Union verkauft seine »Seele« an die Fans
Beim 1. FC Union Berlin können von Fans und Zuschauern Aktien für den Umbau des Stadions An der Alten Försterei erworben werden
Es war ein heiß ersehnter Sieg des Fußball-Zweitligisten 1. FC Union Berlin. Das 2:1 der Köpenicker bei Eintracht Braunschweig am Freitag beendete eine Serie von neun sieglosen Auswärtsspielen. Doch schon einen Tag später hatten die Anhänger ein ganz anderes Gesprächsthema. »Manchmal werden die sportlichen Dinge überlagert von Sachen, die ich nicht verstehe. Das verstehe ich. Ich finde die Aktion einfach genial«, sagte Union-Trainer Uwe Neuhaus über die Aktienpläne rund um den Neubau der Haupttribüne im Stadion An der Alten Försterei.
Diese konnte bei den Bauarbeiten 2008/2009 im Gegensatz zu den drei anderen Traversen aus Kostengründen nicht modernisiert werden. Um bei der Finanzierung des nun anstehenden 15-Millionen-Euro-Projekts für 3520 Zuschauer inklusive der überlebenswichtigen 1654 VIP-Plätze günstiger weg zu kommen, beabsichtigt der Verein, mal wieder seine treuen Fans ins Boot zu holen. Von denen hatten mehr als 2000 schon bei der Modernisierung des Stadions in den Jahren 2008 und 2009 mehr als 140 000 Arbeitsstunden geleistet.
Da der Bau der neuen Tribüne diesmal Profis überlassen werden muss, geht Union einen völlig neuen Weg zur Erhöhung der Wettbewerbsfähigkeit. Der Verein will Anteile der Alten Försterei an Fans und Sponsoren veräußern. »Wir haben beschlossen, unsere Seele zu verkaufen. An unsere Vereinsmitglieder«, sagte Union-Präsident Dirk Zingler vor der Außerordentlichen Mitgliederversammlung des Vereins am kommenden Sonntag (13.30 Uhr). Nun haben die Mitglieder einige Tage Zeit, sich vorab mit der Materie zu beschäftigen.
Derzeit beträgt das Stammkapital der aus der Stadionbetriebsgesellschaft Unions hervorgegangenen Aktiengesellschaft 3,5 Millionen Euro. Diese werden vom 1. FC Union e.V., den Firmen von Präsident Dirk Zingler, Präsidiumsmitglied Jörg Hinze und Aufsichtsrat Hans-Joachim Lesching sowie Aufsichtsrat Thomas Koch als Privatperson gehalten.
Bis zu 58 Prozent der Eigentumsanteile der Spielstätte sollen in Form von Aktien angeboten werden.
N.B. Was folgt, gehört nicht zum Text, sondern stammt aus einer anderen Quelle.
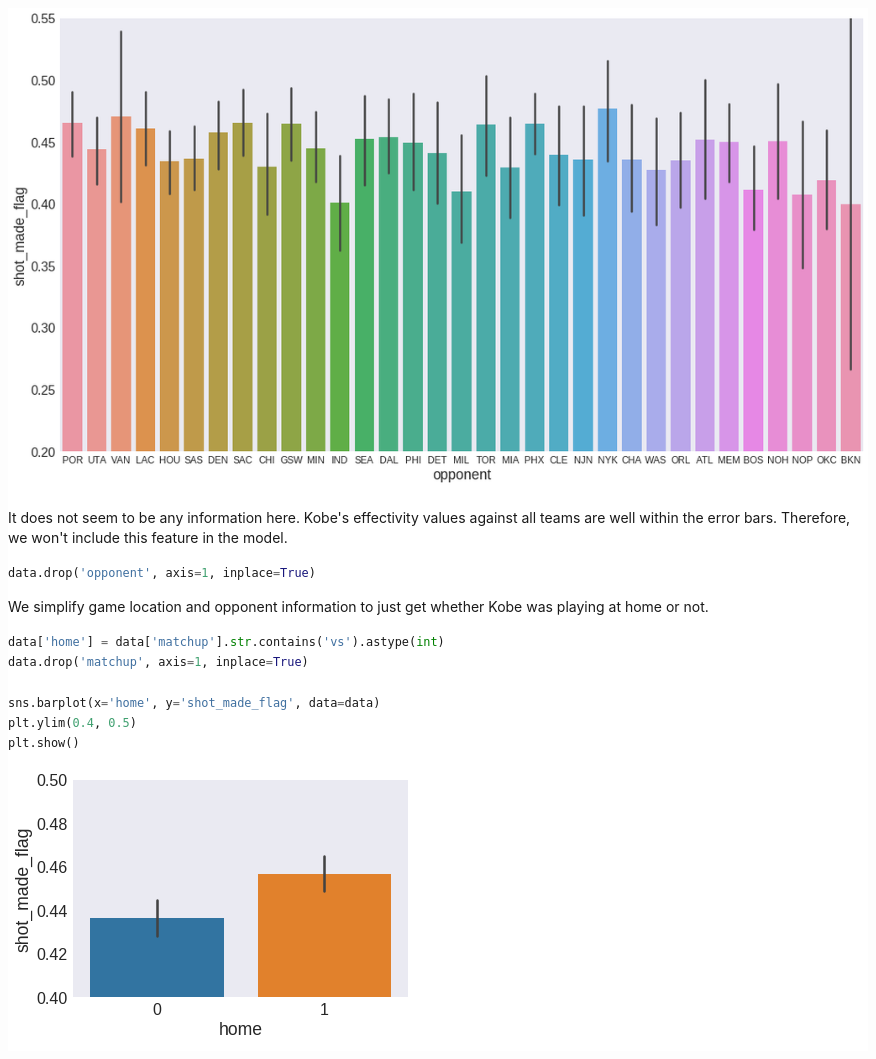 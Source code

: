 ![png](/images/2019-01-19-Kobe/output_48_0.png)


It does not seem to be any information here. Kobe's effectivity values against all teams are well within the error bars. Therefore, we won't include this feature in the model.


```python
data.drop('opponent', axis=1, inplace=True)
```

We simplify game location and opponent information to just get whether Kobe was playing at home or not.


```python
data['home'] = data['matchup'].str.contains('vs').astype(int)
data.drop('matchup', axis=1, inplace=True)

sns.barplot(x='home', y='shot_made_flag', data=data)
plt.ylim(0.4, 0.5)
plt.show()
```


![png](/images/2019-01-19-Kobe/output_52_0.png)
Die erhoffte Einnahme in Höhe von fünf Millionen Euro würde das Stammkapital auf 8,5 Millionen Euro erhöhen.
10 000 Aktien zum Preis von 500 Euro können zwischen dem 1. und 31. Dezember 2011 gezeichnet werden. Einer feindlichen Übernahme wurde ein Riegel vorgeschoben. Kaufberechtigt sind nur Mitglieder und Sponsoren des 1. FC Union. Jede Person darf maximal zehn Aktien erwerben. Vermutlich werden die Fans keine Gewinne erwarten. Vielmehr geht es um den symbolischen Wert. Die Aktie dürfte bei vielen Käufern einen Ehrenplatz an der Wand im Wohnzimmer finden.
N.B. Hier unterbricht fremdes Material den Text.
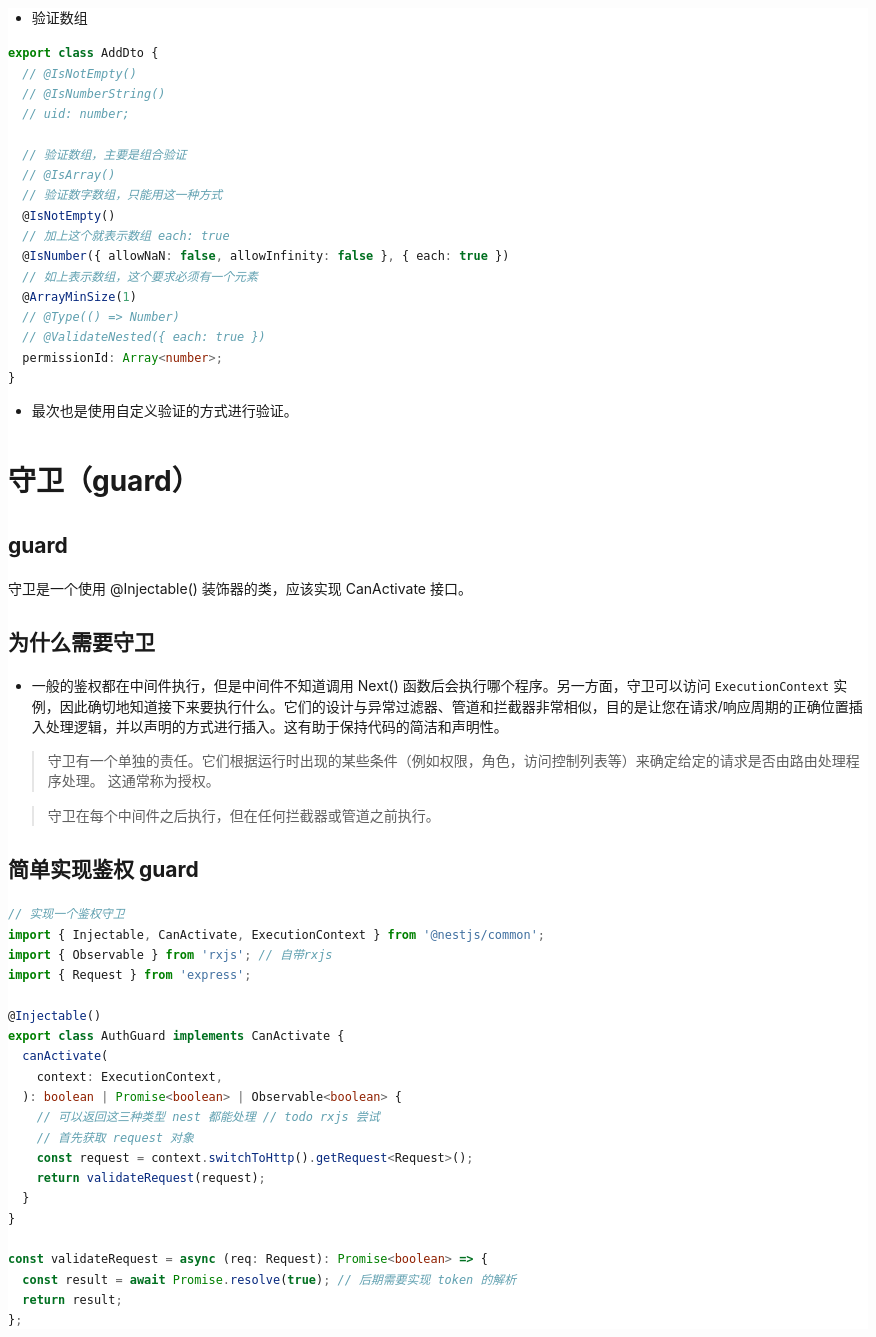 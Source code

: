 * 验证数组

```typescript
export class AddDto {
  // @IsNotEmpty()
  // @IsNumberString()
  // uid: number;

  // 验证数组，主要是组合验证
  // @IsArray()
  // 验证数字数组，只能用这一种方式
  @IsNotEmpty()
  // 加上这个就表示数组 each: true
  @IsNumber({ allowNaN: false, allowInfinity: false }, { each: true })
  // 如上表示数组，这个要求必须有一个元素
  @ArrayMinSize(1)
  // @Type(() => Number)
  // @ValidateNested({ each: true })
  permissionId: Array<number>;
}
```

* 最次也是使用自定义验证的方式进行验证。



# 守卫（guard）

## guard

守卫是一个使用 @Injectable() 装饰器的类，应该实现 CanActivate 接口。

## 为什么需要守卫

* 一般的鉴权都在中间件执行，但是中间件不知道调用 Next() 函数后会执行哪个程序。另一方面，守卫可以访问 `ExecutionContext` 实例，因此确切地知道接下来要执行什么。它们的设计与异常过滤器、管道和拦截器非常相似，目的是让您在请求/响应周期的正确位置插入处理逻辑，并以声明的方式进行插入。这有助于保持代码的简洁和声明性。

> 守卫有一个单独的责任。它们根据运行时出现的某些条件（例如权限，角色，访问控制列表等）来确定给定的请求是否由路由处理程序处理。 这通常称为授权。

> 守卫在每个中间件之后执行，但在任何拦截器或管道之前执行。

## 简单实现鉴权 guard

```typescript
// 实现一个鉴权守卫
import { Injectable, CanActivate, ExecutionContext } from '@nestjs/common';
import { Observable } from 'rxjs'; // 自带rxjs
import { Request } from 'express';

@Injectable()
export class AuthGuard implements CanActivate {
  canActivate(
    context: ExecutionContext,
  ): boolean | Promise<boolean> | Observable<boolean> {
    // 可以返回这三种类型 nest 都能处理 // todo rxjs 尝试
    // 首先获取 request 对象
    const request = context.switchToHttp().getRequest<Request>();
    return validateRequest(request);
  }
}

const validateRequest = async (req: Request): Promise<boolean> => {
  const result = await Promise.resolve(true); // 后期需要实现 token 的解析
  return result;
};
```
Für Zingler ist das eine »dosierte Kommerzialisierung«. Bei Union soll weiterhin das Fußballerlebnis im Vordergrund stehen. »Das heißt, ein Eckball wird bei uns nicht von einem Sponsor präsentiert«, sagte Zingler. Auch der Verkauf oder die Vermarktung des Stadionnamens - für die Traditionalisten im Verein das größte Horrorszenario - stehe nicht zur Debatte. »Das ist die Alte Försterei. Die wird nie die Hakle-feucht-Arena sein. Beim Stadionnamen braucht man für einen Änderungsbeschluss eine Zweidrittel-Mehrheit«, stellte Zingler klar.
Die Finanzierung der Tribüne soll sogar unabhängig von der Aktienausgabe über die Bühne gehen. »Sie hat nur mittelbar damit zu tun, weil man dann weniger Darlehen in Anspruch nehmen müsste«, so Union-Sprecher Christian Arbeit.
Auf der Mitgliederversammlung am 13. November soll die Finanzierung erläutert werden. Baubeginn ist unmittelbar nach dem Ende dieser Spielzeit. In der Saison 2012/13 sinkt die Kapazität des Stadions bei laufendem Spielbetrieb von 18 432 auf rund 17 000 Zuschauerplätze. Nach der Fertigstellung sollen 21 136 Besucher in die Alte Försterei passen.